“Give me your tired, your poor, Your huddled masses yearning to breathe free, The wretched refuse of your teeming shore. Send these, the homeless, tempest-tost to me, I lift my lamp beside the golden door!” This is part of “The New Colossus” a sonnet by Emma Lazarus on a bronze plaque in the Statue of Liberty. Though it really doesn’t represent the historical or present-day attitudes of immigration throughout American history it does represent the dreams, aspirations, and success stories of countless immigrants coming to our shores who truly helped build this nation into what it is today.
Without the affluent masses this nation would be a nation of the very wealth and the very poor. Henry Ford really had the right idea when he came up with the brilliant idea of paying his employees enough of a living wage that they could afford to buy one of his cars. He clearly understood the concept that you needed the masses of people to become affluent enough to buy more than just the essentials in life in order to have a thriving mass production industry. Customers have always been the lifeblood of businesses. The more customers the better. What better customer base can you have than the vast majority of the population. This can only happen if the huddled masses have enough money to spend.
Unlike the very rich who invest the vast bulk of their fortunes, the masses do not have enough wealth to invest, so they spend. This makes them the perfect customer only if they have enough wealth to spend. It is in everyone’s interest to keep the masses feeling rich enough that they continue to spend. Once they feel their economic stability threatened they stop spending and the manufacturing sector collapses. No time in recent history was this more apparent than during the 2008 economic collapse. As they perceived economic collapse and the loss of jobs they stopped spending. Manufacturing facilities stared closing down due to the lack of orders resulting in the loss of even more jobs and the fulfillment of its own self-fulfilling prophesy. Not only were the masses greatly impacted but also the rich since many of their investments were in the very business that the masses used to worked and purchased goods and services from.
Keeping the masses happy and in a spending mood makes for an affluent society and a thriving economy. The middle-class in America represents the masses here. President Obama is right when he stresses keeping the middle-class vibrant and thriving. The vast majority of goods and services are paid out of the pockets of the middle-class, not the one or two or even five percent of the wealthiest. It’s the quantity of widgets manufactured and sold that matters and only the masses of hundreds of millions of middle-class Americans can purchase enough widgets to make the manufacturer and the investments of the very rich thrive. Thus it is the masses, the common people, that contribute most to the overall health of economies. The more the masses spend the more the economy grows. The more the masses earn or can keep after taxes the more they will ultimately spend. It really doesn’t take a genius to realize this simple truth.
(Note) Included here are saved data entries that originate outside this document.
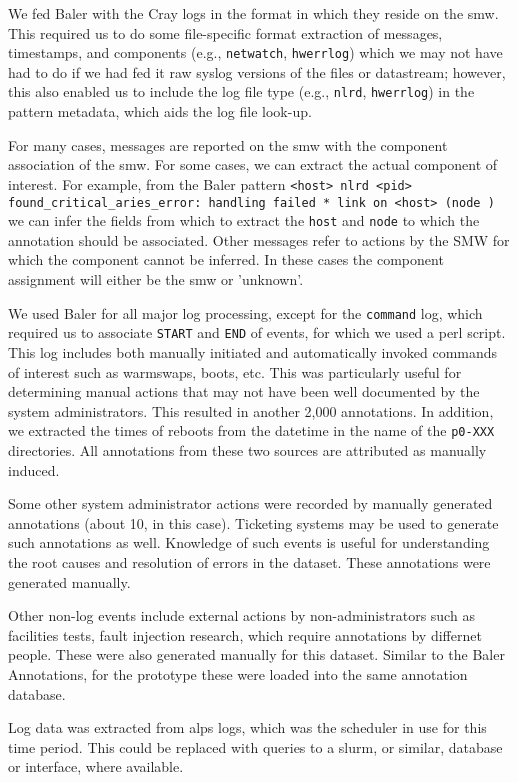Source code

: We fed Baler with the Cray logs in the format in which they reside on the smw. This required us
to do some file-specific format extraction of messages, timestamps,
and components (e.g., \texttt{netwatch}, \texttt{hwerrlog}) which we may not have had to do if
we had fed it raw syslog versions of the files or datastream; however, this also enabled us
to include the log file type (e.g., \texttt{nlrd}, \texttt{hwerrlog}) in the pattern metadata,
which aids the log file look-up. 

For many cases, messages are reported
on the smw with the component association of the smw. For some cases, we can
extract the actual component of interest. For example, from the Baler pattern
\texttt{<host> nlrd <pid> found\_critical\_aries\_error: handling failed * link on <host> (node )}
we can infer the fields from which to extract the \texttt{host} and \texttt{node} to which
the annotation should be associated. Other messages refer to actions by the SMW for which
the component cannot be inferred. In these cases the component assignment will either be
the smw or 'unknown'.

We used Baler for all major log processing, except for the \texttt{command} log, which required us
to associate \texttt{START} and \texttt{END} of events, for which we used a perl script. This
log includes both manually initiated and automatically invoked commands of
interest such as warmswaps, boots, etc. This was particularly useful for
determining manual actions that may not have been well documented by the
system administrators. This resulted in another 2,000 annotations. In addition,
we extracted the times of reboots from the datetime in the name of the \texttt{p0-XXX}
directories. All annotations from these two sources are attributed as manually induced.

Some other system administrator actions were recorded by manually generated annotations
(about 10, in this case). Ticketing systems may be used to generate such annotations as well.
Knowledge of such events is useful for understanding the root causes and resolution of errors
in the dataset. These annotations were generated manually.

Other non-log events include external actions by non-administrators
such as facilities tests, fault injection research, which require
annotations by differnet people. These were also generated manually
for this dataset. Similar to the Baler Annotations, for the
prototype these were loaded into the same annotation database.

Log data was extracted from alps logs, which was the scheduler in use for
this time period. This could be replaced with queries to a slurm,
or similar, database or interface, where available.

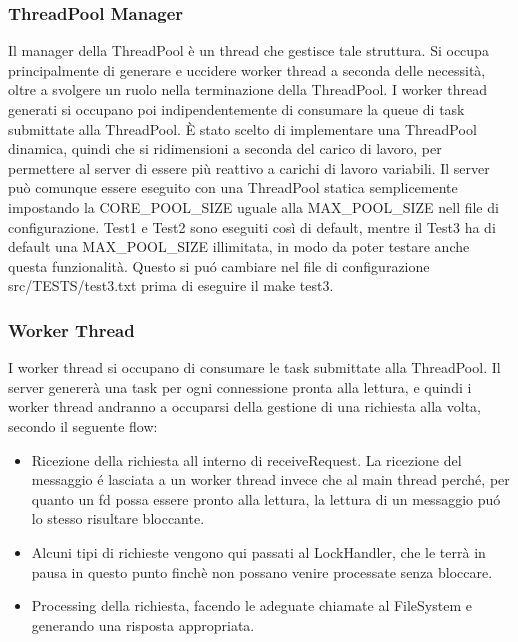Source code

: \documentclass[11pt]{article}
\begin{document}
\begin{flushleft}
\subsubsection{ThreadPool Manager}
Il manager della ThreadPool è un thread che gestisce tale struttura. Si occupa principalmente di generare e uccidere worker thread a seconda delle necessità, oltre a svolgere un ruolo nella terminazione della ThreadPool. I worker thread generati si occupano poi indipendentemente di consumare la queue di task submittate alla ThreadPool.
È stato scelto di implementare una ThreadPool dinamica, quindi che si ridimensioni a seconda del carico di lavoro, per permettere al server di essere più reattivo a carichi di lavoro variabili.
Il server può comunque essere eseguito con una ThreadPool statica semplicemente impostando la CORE\_POOL\_SIZE uguale alla MAX\_POOL\_SIZE nell file di configurazione. Test1 e Test2 sono eseguiti così di default, mentre il Test3 ha di default una MAX\_POOL\_SIZE illimitata, in modo da poter testare anche questa funzionalità. Questo si puó cambiare nel file di configurazione src/TESTS/test3.txt prima di eseguire il make test3.

\subsubsection{Worker Thread}
I worker thread si occupano di consumare le task submittate alla ThreadPool. Il server genererà una task per ogni connessione pronta alla lettura, e quindi i worker thread andranno a occuparsi della gestione di una richiesta alla volta, secondo il seguente flow: 
\begin{itemize}

\item Ricezione della richiesta all interno di receiveRequest. La ricezione del messaggio é lasciata a un worker thread invece che al main thread perché, per quanto un fd possa essere pronto alla lettura, la lettura di un messaggio puó lo stesso risultare bloccante.

\item Alcuni tipi di richieste vengono qui passati al LockHandler, che le terrà in pausa in questo punto finchè non possano venire processate senza bloccare.

\item Processing della richiesta, facendo le adeguate chiamate al FileSystem e generando una risposta appropriata.
\end{itemize}


\end{flushleft}
\end{document}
Taxing the rich will not stop them from investing the bulk of their money because they are opportunist and want to make more money regardless of how much they are taxed. But taxing the masses will impact the amount they can spend on goods and services beyond their necessaries. Apple could not be successful without middle-class customers. The very rich only need one or two iPhones each year. But the masses buy tens of millions of them annually. It is the same for computers, TVs, appliances, cars, gas, homes, hamburgers, and all the other products, consumables, and services that are essential to a thriving economic engine. Without fuel an engine is just a chunk of metal. The fuel of the economy is the money spent on goods and services by the masses because they are the spenders.
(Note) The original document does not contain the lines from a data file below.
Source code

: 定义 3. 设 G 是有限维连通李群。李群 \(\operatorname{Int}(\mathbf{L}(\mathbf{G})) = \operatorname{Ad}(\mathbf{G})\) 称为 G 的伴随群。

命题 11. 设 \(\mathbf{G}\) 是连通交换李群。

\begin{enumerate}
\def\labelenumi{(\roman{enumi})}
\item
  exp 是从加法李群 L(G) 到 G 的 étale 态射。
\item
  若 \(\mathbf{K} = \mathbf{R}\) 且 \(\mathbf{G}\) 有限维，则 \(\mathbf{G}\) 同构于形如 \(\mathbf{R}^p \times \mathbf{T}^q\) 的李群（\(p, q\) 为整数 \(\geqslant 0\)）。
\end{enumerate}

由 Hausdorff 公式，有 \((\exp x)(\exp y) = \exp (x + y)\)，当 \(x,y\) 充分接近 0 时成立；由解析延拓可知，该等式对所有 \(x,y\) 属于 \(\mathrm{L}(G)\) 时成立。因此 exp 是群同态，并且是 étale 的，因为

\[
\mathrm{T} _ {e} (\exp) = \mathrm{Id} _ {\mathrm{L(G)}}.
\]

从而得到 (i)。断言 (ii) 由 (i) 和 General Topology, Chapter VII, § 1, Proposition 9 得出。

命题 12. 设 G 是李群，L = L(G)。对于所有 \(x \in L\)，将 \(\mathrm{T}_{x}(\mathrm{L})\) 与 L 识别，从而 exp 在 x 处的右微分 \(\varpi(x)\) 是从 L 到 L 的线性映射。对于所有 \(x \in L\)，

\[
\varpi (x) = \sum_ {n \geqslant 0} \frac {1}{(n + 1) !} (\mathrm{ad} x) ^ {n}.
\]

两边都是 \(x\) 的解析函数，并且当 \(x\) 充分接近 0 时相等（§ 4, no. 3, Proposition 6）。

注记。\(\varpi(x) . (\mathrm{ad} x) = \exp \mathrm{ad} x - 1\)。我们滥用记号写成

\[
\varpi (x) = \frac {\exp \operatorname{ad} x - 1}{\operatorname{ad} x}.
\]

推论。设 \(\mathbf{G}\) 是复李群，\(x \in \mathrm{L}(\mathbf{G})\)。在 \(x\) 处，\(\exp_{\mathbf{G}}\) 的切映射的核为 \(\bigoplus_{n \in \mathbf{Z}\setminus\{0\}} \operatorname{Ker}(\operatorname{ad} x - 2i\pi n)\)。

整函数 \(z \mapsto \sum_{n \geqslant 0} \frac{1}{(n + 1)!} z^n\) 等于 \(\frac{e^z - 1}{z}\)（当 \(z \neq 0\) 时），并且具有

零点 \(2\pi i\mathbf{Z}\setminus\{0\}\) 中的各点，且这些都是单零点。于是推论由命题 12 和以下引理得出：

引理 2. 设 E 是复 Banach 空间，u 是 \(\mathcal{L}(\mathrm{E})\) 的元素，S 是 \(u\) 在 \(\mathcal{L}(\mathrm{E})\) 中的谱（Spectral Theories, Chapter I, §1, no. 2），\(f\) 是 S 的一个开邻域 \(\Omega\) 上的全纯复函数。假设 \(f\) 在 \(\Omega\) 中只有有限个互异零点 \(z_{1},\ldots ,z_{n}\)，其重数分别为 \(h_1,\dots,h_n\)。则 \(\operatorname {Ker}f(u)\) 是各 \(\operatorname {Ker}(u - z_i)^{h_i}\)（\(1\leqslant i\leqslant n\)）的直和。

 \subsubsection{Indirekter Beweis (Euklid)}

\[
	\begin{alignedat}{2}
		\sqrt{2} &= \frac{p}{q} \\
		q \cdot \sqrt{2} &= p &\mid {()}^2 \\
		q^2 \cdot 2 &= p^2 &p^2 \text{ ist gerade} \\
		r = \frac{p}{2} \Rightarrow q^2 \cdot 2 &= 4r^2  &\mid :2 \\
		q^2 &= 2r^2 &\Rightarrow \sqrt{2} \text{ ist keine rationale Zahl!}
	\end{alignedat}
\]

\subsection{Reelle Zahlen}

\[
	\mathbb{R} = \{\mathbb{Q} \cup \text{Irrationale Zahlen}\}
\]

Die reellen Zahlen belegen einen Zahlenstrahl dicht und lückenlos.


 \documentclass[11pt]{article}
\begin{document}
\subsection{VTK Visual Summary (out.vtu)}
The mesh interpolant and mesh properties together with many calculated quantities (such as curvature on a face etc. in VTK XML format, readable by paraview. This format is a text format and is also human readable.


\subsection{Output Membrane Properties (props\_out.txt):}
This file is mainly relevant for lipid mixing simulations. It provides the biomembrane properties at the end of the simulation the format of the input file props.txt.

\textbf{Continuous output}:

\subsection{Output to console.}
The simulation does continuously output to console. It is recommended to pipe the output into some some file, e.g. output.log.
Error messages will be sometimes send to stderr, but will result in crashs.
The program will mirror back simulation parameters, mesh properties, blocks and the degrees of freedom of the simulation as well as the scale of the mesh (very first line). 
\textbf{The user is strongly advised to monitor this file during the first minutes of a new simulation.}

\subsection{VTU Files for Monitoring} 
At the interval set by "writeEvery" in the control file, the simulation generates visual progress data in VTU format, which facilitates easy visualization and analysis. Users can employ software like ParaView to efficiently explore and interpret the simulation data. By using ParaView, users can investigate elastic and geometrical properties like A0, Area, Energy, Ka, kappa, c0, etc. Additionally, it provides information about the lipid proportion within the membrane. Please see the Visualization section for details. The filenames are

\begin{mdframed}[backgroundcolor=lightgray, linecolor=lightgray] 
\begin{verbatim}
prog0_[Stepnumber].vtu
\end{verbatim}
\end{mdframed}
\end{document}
So the key to the economic growth and prosperity of this or any nation is an affluent middle-class, the masses. The more affluent they are the more likely they are to spend and the more likely the economy will thrive. Keeping taxes low for the middle-class and high for the very rich is one way to keep the country prosperous. The middle-class will end up paying proportionately more in taxes as their earnings increase anyway and the rich will keep on netting more money from their thriving investments. It’s really an overall win-win scenario. Another way to enhance the spending of the masses is to reduce their cost on essentials such a health care, insurance, energy, utilities, education, etc. which to an extent the government can help out. The Affordable Care Act will hopefully address some of the very high health care expenses borne by the middle-class.
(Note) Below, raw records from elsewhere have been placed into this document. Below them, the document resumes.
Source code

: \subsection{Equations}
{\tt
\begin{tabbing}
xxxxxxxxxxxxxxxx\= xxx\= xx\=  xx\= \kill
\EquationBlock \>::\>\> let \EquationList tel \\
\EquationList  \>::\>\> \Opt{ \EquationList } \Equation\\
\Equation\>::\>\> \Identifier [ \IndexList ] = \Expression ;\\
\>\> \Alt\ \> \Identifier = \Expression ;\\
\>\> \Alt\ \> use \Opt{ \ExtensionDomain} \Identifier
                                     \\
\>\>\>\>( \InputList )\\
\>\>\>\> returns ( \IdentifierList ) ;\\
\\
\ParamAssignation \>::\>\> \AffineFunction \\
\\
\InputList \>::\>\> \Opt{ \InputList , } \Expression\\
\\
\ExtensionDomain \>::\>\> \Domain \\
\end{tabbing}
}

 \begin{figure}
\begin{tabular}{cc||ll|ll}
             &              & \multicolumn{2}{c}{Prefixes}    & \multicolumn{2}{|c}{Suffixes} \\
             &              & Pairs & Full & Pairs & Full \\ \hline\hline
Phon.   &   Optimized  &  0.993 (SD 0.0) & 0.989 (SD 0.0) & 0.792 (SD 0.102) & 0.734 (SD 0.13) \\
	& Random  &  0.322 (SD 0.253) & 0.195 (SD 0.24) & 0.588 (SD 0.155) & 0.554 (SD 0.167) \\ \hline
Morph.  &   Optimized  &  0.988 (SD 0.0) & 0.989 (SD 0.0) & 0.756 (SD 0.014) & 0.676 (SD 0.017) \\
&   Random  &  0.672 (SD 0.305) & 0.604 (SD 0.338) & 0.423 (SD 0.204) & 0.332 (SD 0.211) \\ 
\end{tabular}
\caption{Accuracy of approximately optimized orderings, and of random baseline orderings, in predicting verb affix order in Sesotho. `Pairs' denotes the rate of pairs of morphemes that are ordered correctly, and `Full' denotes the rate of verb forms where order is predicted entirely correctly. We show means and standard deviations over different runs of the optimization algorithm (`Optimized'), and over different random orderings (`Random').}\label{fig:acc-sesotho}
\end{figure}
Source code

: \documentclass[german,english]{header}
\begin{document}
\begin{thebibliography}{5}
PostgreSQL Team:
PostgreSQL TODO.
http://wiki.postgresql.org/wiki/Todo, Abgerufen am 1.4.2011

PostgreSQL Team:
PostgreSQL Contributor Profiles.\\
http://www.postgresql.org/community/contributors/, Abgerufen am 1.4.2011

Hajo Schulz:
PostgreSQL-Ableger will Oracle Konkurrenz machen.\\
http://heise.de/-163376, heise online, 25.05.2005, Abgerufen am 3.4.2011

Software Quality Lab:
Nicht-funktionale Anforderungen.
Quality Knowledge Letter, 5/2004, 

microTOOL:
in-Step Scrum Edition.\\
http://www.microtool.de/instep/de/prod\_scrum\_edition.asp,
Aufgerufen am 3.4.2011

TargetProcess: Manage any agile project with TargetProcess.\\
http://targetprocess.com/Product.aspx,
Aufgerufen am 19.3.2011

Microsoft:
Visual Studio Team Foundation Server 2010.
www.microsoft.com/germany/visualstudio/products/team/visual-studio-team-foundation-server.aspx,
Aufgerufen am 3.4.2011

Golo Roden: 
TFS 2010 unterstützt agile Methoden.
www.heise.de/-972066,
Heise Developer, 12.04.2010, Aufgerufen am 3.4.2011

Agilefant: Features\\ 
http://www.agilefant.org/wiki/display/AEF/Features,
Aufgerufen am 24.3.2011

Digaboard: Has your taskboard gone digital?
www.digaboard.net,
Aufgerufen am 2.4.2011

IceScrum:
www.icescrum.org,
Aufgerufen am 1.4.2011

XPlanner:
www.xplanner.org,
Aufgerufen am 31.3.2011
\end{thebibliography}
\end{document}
Anything that leaves more money in the pockets of the masses means more at the cash-register and more blood pumped into the economic engine. We are talking about approximately 200,000,000 Americans. Each dollar they spend is about $200,000,000 dollars going back into the economy and each person spends many more than one dollars each day. The reverse is also true. How much do you spend daily on all your expenses? Multiply that by 200,000,000 and that is about the amount that is spend daily in the US by the masses assuming you are not one of the very rich. Every extra dollar that the masses has to spend it $200,000,000 more going into the economy. So giving the middle-class a tax break can have tremendous payback.
For example Walmart is the largest private employer in the United States (1.4 million employees). It pays its average sales associate (cash-register clerk) $8.81 per hour and the overall average salary is $12.67 per hour while CEO Michael Duke made $20.7 million in 2012. $8.81 per hour is not enough money for an employee to shop at their own store. Even $12.67 per hour is barely enough for an employee to shop there. Paying an average salary of $15 per hour or more and increasing the salaries of the lowest paid the most will enable employees to not only shop at Walmart but buy other things not sold in Walmart elsewhere. This was Henry Ford’s strategy for success.